MEDITATION: It surely must be more

They followed a daily discipline of worship in the Temple followed by meals at home, every meal a celebration, exuberant and joyful, as they praised God (Acts 2:46)

It is crucial that we keep a firm grip on what we’ve heard so that we don’t drift off (Hebrews 2:1)

A local core process psychotherapist, Susan Groves, who is keenly interested in other traditions and has recently published a wonderful little book called, “Pleasure-in-Relating”, sent the following to friends during the past week.

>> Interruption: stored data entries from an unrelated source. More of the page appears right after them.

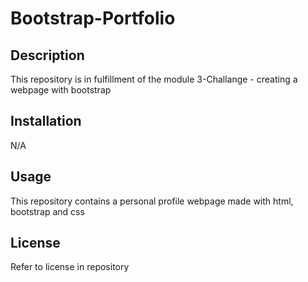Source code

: # Bootstrap-Portfolio

## Description

This repository is in fulfillment of the module 3-Challange - creating a webpage with bootstrap


## Installation

N/A

## Usage

This repository contains a personal profile webpage made with html, bootstrap and css

## License

Refer to license in repository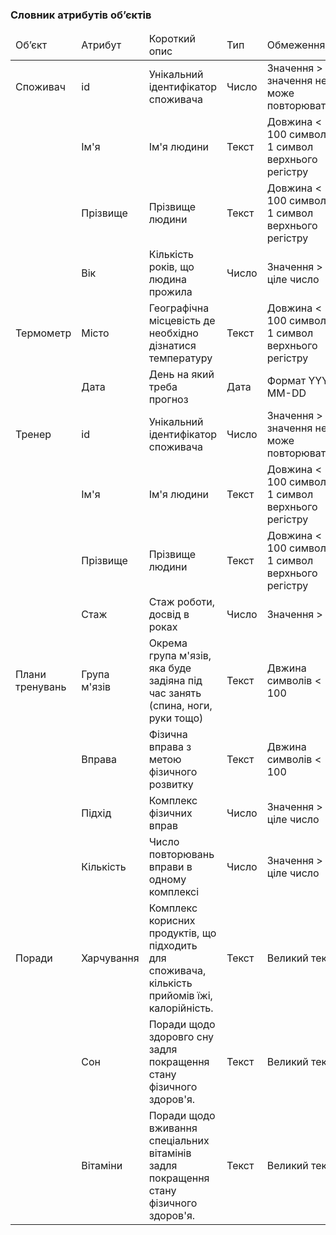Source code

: ### Словник атрибутів об’єктів

<table>
  <thead>
    <tr>
      <td>Об’єкт</td>
      <td>Атрибут</td>
      <td>Короткий опис</td>
      <td>Тип</td>
      <td>Обмеження</td>
    </tr>
  </thead>
  
   <tr>
      <td>Споживач</td>
      <td>id</td>
      <td>Унікальний ідентифікатор споживача</td>
      <td>Число</td>
      <td>Значення > 0, значення не може повторюватись</td>
   <tr>
   
   <tr>
      <td></td>
      <td>Ім'я</td>
      <td>Ім'я людини</td>
      <td>Текст</td>
      <td>Довжина < 100 символів, 1 символ верхнього регістру</td>
   <tr>
   
   <tr>
      <td></td>
      <td>Прізвище</td>
      <td>Прізвище людини</td>
      <td>Текст</td>
      <td>Довжина < 100 символів, 1 символ верхнього регістру</td>
   <tr>
   
   <tr>
      <td></td>
      <td>Вік</td>
      <td>Кількість років, що людина прожила</td>
      <td>Число</td>
      <td>Значення > 0, ціле число</td>
   <tr>
   
   <tr>
      <td>Термометр</td>
      <td>Місто</td>
      <td>Географічна місцевість де необхідно дізнатися температуру</td>
      <td>Текст</td>
      <td>Довжина < 100 символів, 1 символ верхнього регістру</td>
   <tr>
   
   <tr>
      <td></td>
      <td>Дата</td>
      <td>День на який треба прогноз</td>
      <td>Дата</td>
      <td>Формат YYYY-MM-DD</td>
   <tr>
   
   <tr>
      <td>Тренер</td>
      <td>id</td>
      <td>Унікальний ідентифікатор споживача</td>
      <td>Число</td>
      <td>Значення > 0, значення не може повторюватись</td>
   <tr>
   
   <tr>
      <td></td>
      <td>Ім'я</td>
      <td>Ім'я людини</td>
      <td>Текст</td>
      <td>Довжина < 100 символів, 1 символ верхнього регістру</td>
   <tr>
   
   <tr>
      <td></td>
      <td>Прізвище</td>
      <td>Прізвище людини</td>
      <td>Текст</td>
      <td>Довжина < 100 символів, 1 символ верхнього регістру</td>
   <tr>
   
   <tr>
      <td></td>
      <td>Стаж</td>
      <td>Стаж роботи, досвід в роках</td>
      <td>Число</td>
      <td>Значення > 0</td>
   <tr>
   
   <tr>
      <td>Плани тренувань</td>
      <td>Група м'язів</td>
      <td>Окрема група м'язів, яка буде задіяна під час занять (спина, ноги, руки тощо)</td>
      <td>Текст</td>
      <td>Двжина символів < 100</td>
   <tr>
   
   <tr>
      <td></td>
      <td>Вправа</td>
      <td>Фізична вправа з метою фізичного розвитку</td>
      <td>Текст</td>
      <td>Двжина символів < 100</td>
   <tr>
   
   <tr>
      <td></td>
      <td>Підхід</td>
      <td>Комплекс фізичних вправ</td>
      <td>Число</td>
      <td>Значення > 0, ціле число</td>
   <tr>
   
   <tr>
      <td></td>
      <td>Кількість</td>
      <td>Число повторювань вправи в одному комплексі</td>
      <td>Число</td>
      <td>Значення > 0, ціле число</td>
   <tr>
   
   <tr>
      <td>Поради</td>
      <td>Харчування</td>
      <td>Комплекс корисних продуктів, що підходить для споживача, 
      кількість прийомів їжі, калорійність.</td>
      <td>Текст</td>
      <td>Великий текст</td>
   <tr>
   
   <tr>
      <td></td>
      <td>Сон</td>
      <td>Поради щодо здоровго сну задля покращення
      стану фізичного здоров'я.</td>
      <td>Текст</td>
      <td>Великий текст</td>
   <tr>
   
   <tr>
      <td></td>
      <td>Вітаміни</td>
      <td>Поради щодо вживання спеціальних вітамінів задля покращення
      стану фізичного здоров'я.</td>
      <td>Текст</td>
      <td>Великий текст</td>
   <tr>
   
 </table>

It is a reflection on Lent and Ramadan. It poses the question on how serious we as Christians really are when it comes to honouring our own traditions. Her thoughts are as follows: “Muslims seem to take Ramadan so much more seriously than Christians take Lent.   Lent’s a joke.  ‘Giving up coffee’….   Ramadan’s serious.    A time of spiritual reflection and renewal, the outer form ordered by abstaining from all sustenance from sunrise to sunset.   I want to try and make my Lent more like Ramadan.”   Susan’s piece made me think again on the way we as Christians celebrate Lent.

Because the fact is: the memory and meaning of Jesus’ suffering, leading up to his sacrificial death on the cross, is currently ignored and missed by many Christians, leaving them disinterested and untouched.

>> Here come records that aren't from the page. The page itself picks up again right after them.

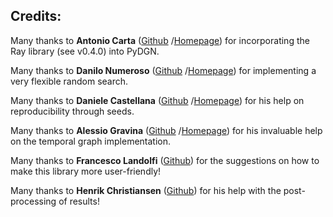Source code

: ## Credits:

Many thanks to **Antonio Carta** ([Github](https://github.com/AntonioCarta) /[Homepage](http://pages.di.unipi.it/carta))
for incorporating the Ray library (see v0.4.0) into PyDGN.

Many thanks to **Danilo Numeroso** ([Github](https://github.com/danilonumeroso)
/[Homepage](https://pages.di.unipi.it/numeroso/)) for implementing a very flexible random search.

Many thanks to **Daniele Castellana** ([Github](https://github.com/danielecastellana22) /[Homepage](http://pages.di.unipi.it/castellana/))
for his help on reproducibility through seeds.

Many thanks to **Alessio Gravina** ([Github](https://github.com/gravins)
/[Homepage](http://pages.di.unipi.it/gravina/)) for his invaluable help on the temporal graph implementation.

Many thanks to **Francesco Landolfi** ([Github](https://github.com/flandolfi)) for the suggestions on how to make this library more user-friendly!

Many thanks to **Henrik Christiansen** ([Github](https://github.com/christiansenh)) for his help with the post-processing of results!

It is even worse when it comes to Easter – that amazing message of Jesus’ resurrection from death and its invitation to come and celebrate the promise of new life and hope it proclaims.

For many the Easter weekend has become a brief holiday, a time to get away from work and from the crowds. Also from the Christian community where these lifechanging events are being remembered, treasured and celebrated.

While one understands the need for a break from the lifesapping demands of work and society, surely Lent and Easter must be more.

In fact, for Christians it should be a constant source of new life, hope and energy – events to be celebrated with exuberance and joy.